Ten•seg•ri•ty

Ten•seg•ri•ty

Ten•seg•ri•ty (ten-seg’ri-tē) is a concept of muscular-skeletal relationships based on the work of architect Buckminster Fuller. It refers to the forces of tension (provided by muscles, tendons, ligaments, and fascia) pulling on structure (bones and joints) that help keep the body both stable and efficient in mass and movement.

When the concept of tensegrity is applied to the human body it helps explain what happens to the physical communication between the muscles and ligaments and the bones of the spine, pelvis and limb joints.

When the body is at optimal health, it is in balance. This balance exists between the mind and the body as well as within the body itself. The perfect body alignment relies on integral stability of the skeletal structures and the ligaments often hold the key to this stability. Ligaments are fibrous bands that strap across skeleton joints and across transitional regions where one major region connects to the other, as in the lower back connecting to the pelvis and the pelvis connecting to the hip and leg. The ligaments keep the extremes of motion across these regions in check. When the ligaments are healthy, their bracing support allows the muscles to function with more subtlety, relaxing when needed and contracting when necessary to provide the amazing combination of strength and flexibility that separates us humans from our ancestors. This allows the human body to move in multiple directions while remaining inherently stable. Gary Gray, who is considered by many in the physical medicine and rehabilitation world the father of function, described this concept as “mo-stability”, motion with stability.

The ligaments undergo the same wear and tear as the muscles and joints of the body, but have been woefully ignored as a cause of reduced function after an injury or simply from aging. In fact, the loss of ligament stability results in the loss of tensegrity. The perfect balance of the bony spine and limb is disrupted creating instability during motion. This instability is perceived by the nervous system that reacts by causing the muscles that typically switch from relaxation to contraction and back, to contract continuously. The muscle tension compensates for some loss of stability but inefficiently and at great cost. The blood flow to the muscles is reduced. Lack of blood flow reduces oxygen and nutrient supply and impairs healing. As a result the muscles that are always forced to contract start to break down. This break down is seen and described as tendinosis. Tendinosis can manifest itself through out the body and can be a cause of a multitude of problems such as chronic and recurrent bursitis, tension headaches, neck, low back, and hip pain, just to name a few.

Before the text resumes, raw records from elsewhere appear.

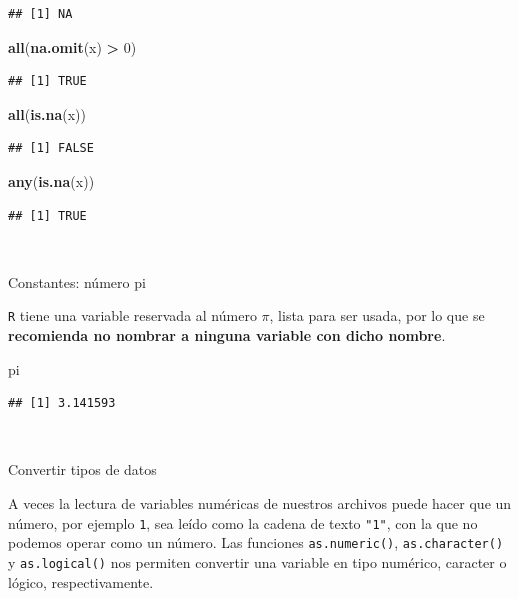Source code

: \documentclass[11pt,]{book}
\newenvironment{Shaded}{\begin{snugshade}}{\end{snugshade}}
\newcommand{\DecValTok}[1]{\textcolor[rgb]{0.06,0.06,0.06}{#1}}
\newcommand{\KeywordTok}[1]{\textcolor[rgb]{0.27,0.27,0.27}{\textbf{#1}}}
\newcommand{\NormalTok}[1]{#1}
\newcommand{\OperatorTok}[1]{\textcolor[rgb]{0.43,0.43,0.43}{\textbf{#1}}}
\newcommand{\StringTok}[1]{\textcolor[rgb]{0.5,0.5,0.5}{#1}}
\begin{document}
\begin{verbatim}
## [1] NA
\end{verbatim}

\begin{Shaded}
\begin{Highlighting}[]
\KeywordTok{all}\NormalTok{(}\KeywordTok{na.omit}\NormalTok{(x) }\OperatorTok{>}\StringTok{ }\DecValTok{0}\NormalTok{)}
\end{Highlighting}
\end{Shaded}

\begin{verbatim}
## [1] TRUE
\end{verbatim}

\begin{Shaded}
\begin{Highlighting}[]
\KeywordTok{all}\NormalTok{(}\KeywordTok{is.na}\NormalTok{(x))}
\end{Highlighting}
\end{Shaded}

\begin{verbatim}
## [1] FALSE
\end{verbatim}

\begin{Shaded}
\begin{Highlighting}[]
\KeywordTok{any}\NormalTok{(}\KeywordTok{is.na}\NormalTok{(x))}
\end{Highlighting}
\end{Shaded}

\begin{verbatim}
## [1] TRUE
\end{verbatim}

~

Constantes: número pi

\texttt{R} tiene una variable reservada al número \(\pi\), lista para ser usada, por lo que se \textbf{recomienda no nombrar a ninguna variable con dicho nombre}.

\begin{Shaded}
\begin{Highlighting}[]
\NormalTok{pi}
\end{Highlighting}
\end{Shaded}

\begin{verbatim}
## [1] 3.141593
\end{verbatim}

~

Convertir tipos de datos

A veces la lectura de variables numéricas de nuestros archivos puede hacer que un número, por ejemplo \texttt{1}, sea leído como la cadena de texto \texttt{"1"}, con la que no podemos operar como un número. Las funciones \texttt{as.numeric()}, \texttt{as.character()} y \texttt{as.logical()} nos permiten convertir una variable en tipo numérico, caracter o lógico, respectivamente.
\end{document}
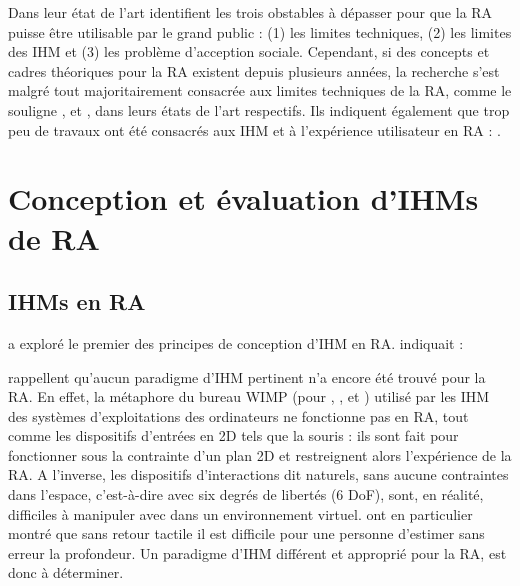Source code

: 



Dans leur état de l'art \cite{Azuma2001} identifient les trois obstables à dépasser pour que la RA puisse être utilisable par le grand public : (1) les limites techniques, (2) les limites des IHM et (3) les problème d'acception sociale. Cependant, si des concepts et cadres théoriques pour la RA existent depuis plusieurs années, la recherche s'est malgré tout majoritairement consacrée aux limites techniques de la RA, comme le souligne \cite{Zhou2008}, \cite{VanKrevelen2010} et \cite{Billinghurst2015}, dans leurs états de l'art respectifs. Ils indiquent également que trop peu de travaux ont été consacrés aux IHM et à l'expérience utilisateur en RA :  \citep{Billinghurst2015}.


\section{Conception et évaluation d'IHMs de RA}
\subsection{IHMs en RA}
\cite{Billinghurst2005} a exploré le premier des principes de conception d'IHM en RA. indiquait : 

\citet{VanKrevelen2010} rappellent qu'aucun paradigme d'IHM pertinent n'a encore été trouvé pour la RA. En effet, la métaphore du bureau WIMP (pour , ,  et ) utilisé par les IHM des systèmes d'exploitations des ordinateurs ne fonctionne pas en RA, tout comme les dispositifs d'entrées en 2D tels que la souris : ils sont fait pour fonctionner sous la contrainte d'un plan 2D et restreignent alors l'expérience de la RA. \citep{VanKrevelen2010} A l'inverse, les dispositifs d'interactions dit naturels, sans aucune contraintes dans l'espace, c'est-à-dire avec six degrés de libertés (6 DoF), sont, en réalité, difficiles à manipuler avec dans un environnement virtuel. \citet{ChanKaoChenEtAl2010} ont en particulier montré que sans retour tactile il est difficile pour une personne d'estimer sans erreur la profondeur. Un paradigme d'IHM différent et approprié pour la RA, est donc à déterminer.

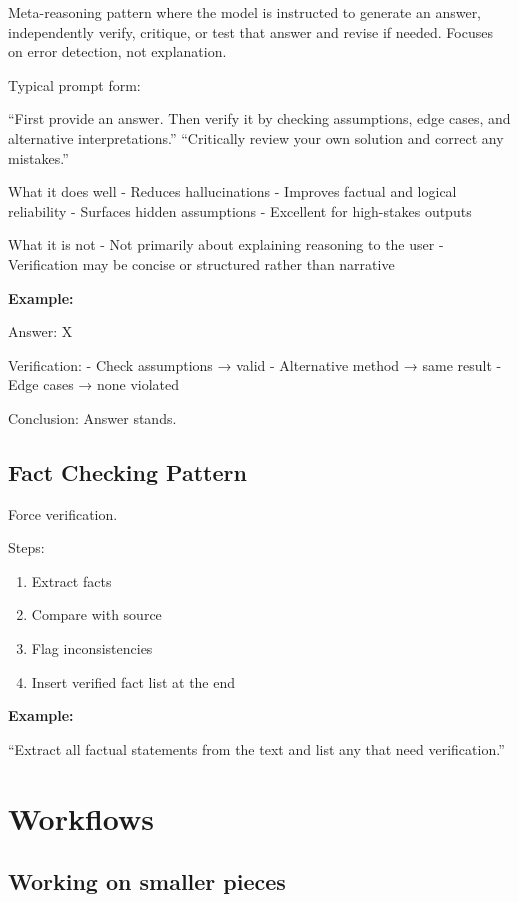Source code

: \documentclass[
  letterpaper,
  DIV=11,
  numbers=noendperiod]{scrreprt}
\providecommand{\tightlist}{%
  \setlength{\itemsep}{0pt}\setlength{\parskip}{0pt}}
\begin{document}
Meta-reasoning pattern where the model is instructed to generate an
answer, independently verify, critique, or test that answer and revise
if needed. Focuses on error detection, not explanation.

Typical prompt form:

``First provide an answer. Then verify it by checking assumptions, edge
cases, and alternative interpretations.'' ``Critically review your own
solution and correct any mistakes.''

What it does well - Reduces hallucinations - Improves factual and
logical reliability - Surfaces hidden assumptions - Excellent for
high-stakes outputs

What it is not - Not primarily about explaining reasoning to the user -
Verification may be concise or structured rather than narrative

\textbf{Example:}

Answer: X

Verification: - Check assumptions → valid - Alternative method → same
result - Edge cases → none violated

Conclusion: Answer stands.

\subsection{Fact Checking Pattern}\label{fact-checking-pattern}

Force verification.

Steps:

\begin{enumerate}
\def\labelenumi{\arabic{enumi}.}
\setcounter{enumi}{1}
\tightlist
\item
  Extract facts
\item
  Compare with source
\item
  Flag inconsistencies
\item
  Insert verified fact list at the end
\end{enumerate}

\textbf{Example:}

``Extract all factual statements from the text and list any that need
verification.''

\section{Workflows}\label{workflows}

\subsection{Working on smaller pieces}\label{working-on-smaller-pieces}
\end{document}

Because the ligament break down is not typically recognized as the source of the problem, health care providers that treat joint, muscle, and peripheral nerve disorders wind up treating the symptoms and not the cause. Muscle trigger points, tendon and bursa, and spine and joints are injected with anesthetics and steroids hundreds of times with inconsistent and short-lived improvement. Physical therapy is administered and frequently provides unsatisfactory results. Massage and chiropractic treatments offer only short-term relief.

So what is the answer? Enter prolotherapy: a simple and elegant solution to the loss of ligament based stability. The term originated with George S. Hackett, M.D. in 1956, as “The rehabilitation of an incompetent structure by the generation of new cellular tissue”. Dr Hackett started to use irritating solutions to generate repair. In 1955, Gustav Anders Hemwall became acquainted with George Hackett at an American Medical Association meeting and started practicing prolotherapy. Prolotherapy as we know it, uses a variety of solutions to stimulate repair, but the key solution most commonly used utilizes high concentration dextrose ( sugar).

Dextrose solution creates a small focus of injury that triggers a healing cascade. Often a series of three to four injections performed every six weeks restores much of the ligament’s resilience. Improvement of the ligamentous support restores tensegrity. Muscles can now be more effectively strengthened and the overall stability and quality of motion can be restored with the help of rehabilitative services such physical therapy, chiropractic mobilization, and massage. The body can finally get it’s mo-stability back!